---------- ENTRIES SHOWN ----------

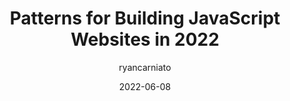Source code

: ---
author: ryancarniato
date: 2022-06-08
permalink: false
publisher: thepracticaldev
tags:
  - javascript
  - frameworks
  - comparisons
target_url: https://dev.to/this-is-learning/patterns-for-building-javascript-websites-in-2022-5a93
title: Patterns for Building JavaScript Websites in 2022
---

----------
---------- ENTRIES SHOWN ----------

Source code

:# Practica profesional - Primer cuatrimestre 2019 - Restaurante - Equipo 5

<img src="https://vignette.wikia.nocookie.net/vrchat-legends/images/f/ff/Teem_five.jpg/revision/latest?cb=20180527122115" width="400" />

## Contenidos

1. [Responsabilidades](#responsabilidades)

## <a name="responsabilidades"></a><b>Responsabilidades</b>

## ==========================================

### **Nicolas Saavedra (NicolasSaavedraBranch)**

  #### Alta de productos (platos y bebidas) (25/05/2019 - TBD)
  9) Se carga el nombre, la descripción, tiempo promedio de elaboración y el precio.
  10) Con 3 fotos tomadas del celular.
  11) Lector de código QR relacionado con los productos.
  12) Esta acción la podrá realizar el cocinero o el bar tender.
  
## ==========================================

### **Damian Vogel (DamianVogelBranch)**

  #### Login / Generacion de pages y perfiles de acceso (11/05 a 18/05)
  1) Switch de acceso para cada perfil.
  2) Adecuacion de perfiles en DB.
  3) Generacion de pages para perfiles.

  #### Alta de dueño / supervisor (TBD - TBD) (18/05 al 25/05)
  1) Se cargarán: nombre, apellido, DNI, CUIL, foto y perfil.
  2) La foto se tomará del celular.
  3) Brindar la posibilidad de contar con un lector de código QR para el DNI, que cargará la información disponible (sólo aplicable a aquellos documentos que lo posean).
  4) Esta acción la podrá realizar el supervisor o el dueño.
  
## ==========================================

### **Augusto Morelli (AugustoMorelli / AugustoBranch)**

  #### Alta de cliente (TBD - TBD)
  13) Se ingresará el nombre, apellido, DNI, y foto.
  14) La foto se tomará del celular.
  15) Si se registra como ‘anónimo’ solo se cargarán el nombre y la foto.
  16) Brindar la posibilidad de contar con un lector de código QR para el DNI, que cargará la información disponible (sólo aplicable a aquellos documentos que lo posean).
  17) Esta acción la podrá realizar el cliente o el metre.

----------

> WHAT IS REQUIRED:
Lines with the word "aquellos" in them are the answer; report each one from the data.

> RESPONSE:
  3) Brindar la posibilidad de contar con un lector de código QR para el DNI, que cargará la información disponible (sólo aplicable a aquellos documentos que lo posean).
  16) Brindar la posibilidad de contar con un lector de código QR para el DNI, que cargará la información disponible (sólo aplicable a aquellos documentos que lo posean).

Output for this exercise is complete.